But the acting — other than Chambers’ — saves it, right? Ha. Roth and Stephen Rea (The End of the Affair), as Cardinal Richelieu, are gods of the screen, but they are slumming it here. Roth at least seems to understand that this is a comedy to be played to the OTT hilt, as he does in Planet of the Apes, but Rea could have used a bit of the “NOOOOObody expects the Spanish Inquisition!!!!!” wackiness that goes with the red cloak — he’s taking things way too seriously for a movie starring a guy who used to grab his crotch for a living. Catherine Deneuve (Dancer in the Dark), as the Queen of France, wins the Jeremy Irons Memorial Dungeons and Dragons Award for Self-Abasement, and Mena Suvari (American Beauty) is laughably awful and awkward as the French peasant who falls into a laughably awful and awkward love subplot with D’Artagnan… which, did I mention, involves a skinny-dipping scene. Just shoot me.
But the direction saves it, right? Ha. Director/cinematographer Peter Hyams (End of Days — and that should tell you all you need to know) had the “brilliant” idea to mix some Hong Kong-style martial arts into his annoyingly gauzy, don’t-this-look-like-a-Rembrandt joint U.K./German/Luxemborg production, and so hired famed fight choreographer Xin-Xin Xiong. The fight scenes may indeed be well choreographed, but it’s impossible to tell, so incompetently directed and edited are the action bits, of which there are too few… and I realize that’s like saying, “Waiter! This food is terrible, and the portions are too small!” Anyway, we’re mostly watching stunt doubles — the slender Roth’s is noticeably chunkier than he is — fighting, their faces obscured by hats, beards, and distance, which makes it really hard to care who lives and who dies.
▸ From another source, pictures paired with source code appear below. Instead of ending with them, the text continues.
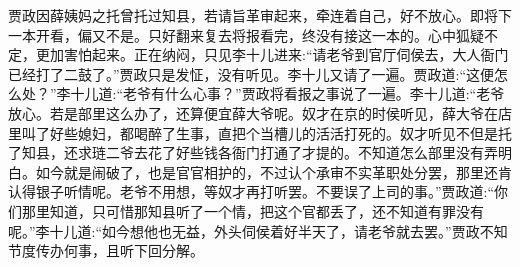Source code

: \begin{parag}
    贾政因薛姨妈之托曾托过知县，若请旨革审起来，牵连着自己，好不放心。即将下一本开看，偏又不是。只好翻来复去将报看完，终没有接这一本的。心中狐疑不定，更加害怕起来。正在纳闷，只见李十儿进来:“请老爷到官厅伺侯去，大人衙门已经打了二鼓了。”贾政只是发怔，没有听见。李十儿又请了一遍。贾政道:“这便怎么处？”李十儿道:“老爷有什么心事？”贾政将看报之事说了一遍。李十儿道:“老爷放心。若是部里这么办了，还算便宜薛大爷呢。奴才在京的时侯听见，薛大爷在店里叫了好些媳妇，都喝醉了生事，直把个当槽儿的活活打死的。奴才听见不但是托了知县，还求琏二爷去花了好些钱各衙门打通了才提的。不知道怎么部里没有弄明白。如今就是闹破了，也是官官相护的，不过认个承审不实革职处分罢，那里还肯认得银子听情呢。老爷不用想，等奴才再打听罢。不要误了上司的事。”贾政道:“你们那里知道，只可惜那知县听了一个情，把这个官都丢了，还不知道有罪没有呢。”李十儿道:“如今想他也无益，外头伺侯着好半天了，请老爷就去罢。”贾政不知节度传办何事，且听下回分解。
\end{parag}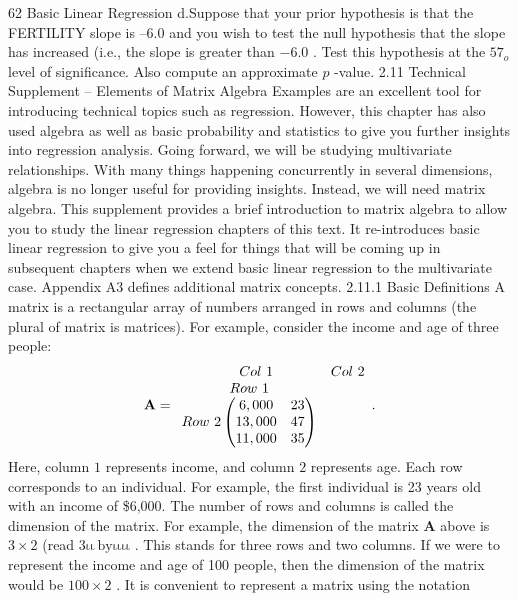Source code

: \documentclass[11pt]{article}
\begin{document}
62 Basic Linear Regression
d.Suppose that your prior hypothesis is that the FERTILITY slope is --6.0
 and you wish to test the null hypothesis that the slope has increased
(i.e., the slope is greater than \(- 6 . 0\) . Test this hypothesis at the \(5 7_{o}\)
 level of significance. Also compute an approximate \(p\) -value.
 2.11 Technical Supplement -- Elements of Matrix Algebra
Examples are an excellent tool for introducing technical topics such as regression.
However, this chapter has also used algebra as well as basic probability and
statistics to give you further insights into regression analysis. Going forward,
we will be studying multivariate relationships. With many things happening
concurrently in several dimensions, algebra is no longer useful for providing
insights. Instead, we will need matrix algebra. This supplement provides a brief
 introduction to matrix algebra to allow you to study the linear regression chapters
 of this text. It re-introduces basic linear regression to give you a feel for things that
will be coming up in subsequent chapters when we extend basic linear regression
 to the multivariate case. Appendix A3 defines additional matrix concepts.
 2.11.1 Basic Definitions
A matrix is a rectangular array of numbers arranged in rows and columns (the
 plural of matrix is matrices). For example, consider the income and age of three
people:
\[
\mathbf{A}=\begin{array} {c c} {\quad C o l \ 1} & {C o l \ 2} \\ {R o w \ 1} \\ {R o w \ 2 \left( \begin{matrix} {6 , 0 0 0} & {2 3} \\ {1 3 , 0 0 0} & {4 7} \\ {1 1 , 0 0 0} & {3 5} \\ \end{matrix} \right)} \\ \end{array} .
\]
Here, column \(1\) represents income, and column \(2\) represents age. Each row
corresponds to an individual. For example, the first individual is 23 years old
with an income of \$6,000.
The number of rows and columns is called the dimension of the matrix. For
example, the dimension of the matrix \(\mathbf{A}\) above is \(3 \times2\) (read \(3 \mathrm{\iota\iota\ b y \iota\iota\iota\iota}\) . This
stands for three rows and two columns. If we were to represent the income and
 age of 100 people, then the dimension of the matrix would be \(1 0 0 \times2\) .
It is convenient to represent a matrix using the notation
\end{document}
Dialogue is obviously dubbed into certain scenes, because no one’s lips are moving; it’s raining/not raining in the final battle sequence, depending on which direction the camera is facing; and dear god, tell me those are not the tracks of automobiles in the muddy, unpaved, 17th-century roads. (They are.)
All his life, Chambers has searched for the Tim Roth man, and when he finds him, he will say, “Hello, I am a Calvin Klein model, you killed my father, prepare for a bad movie.”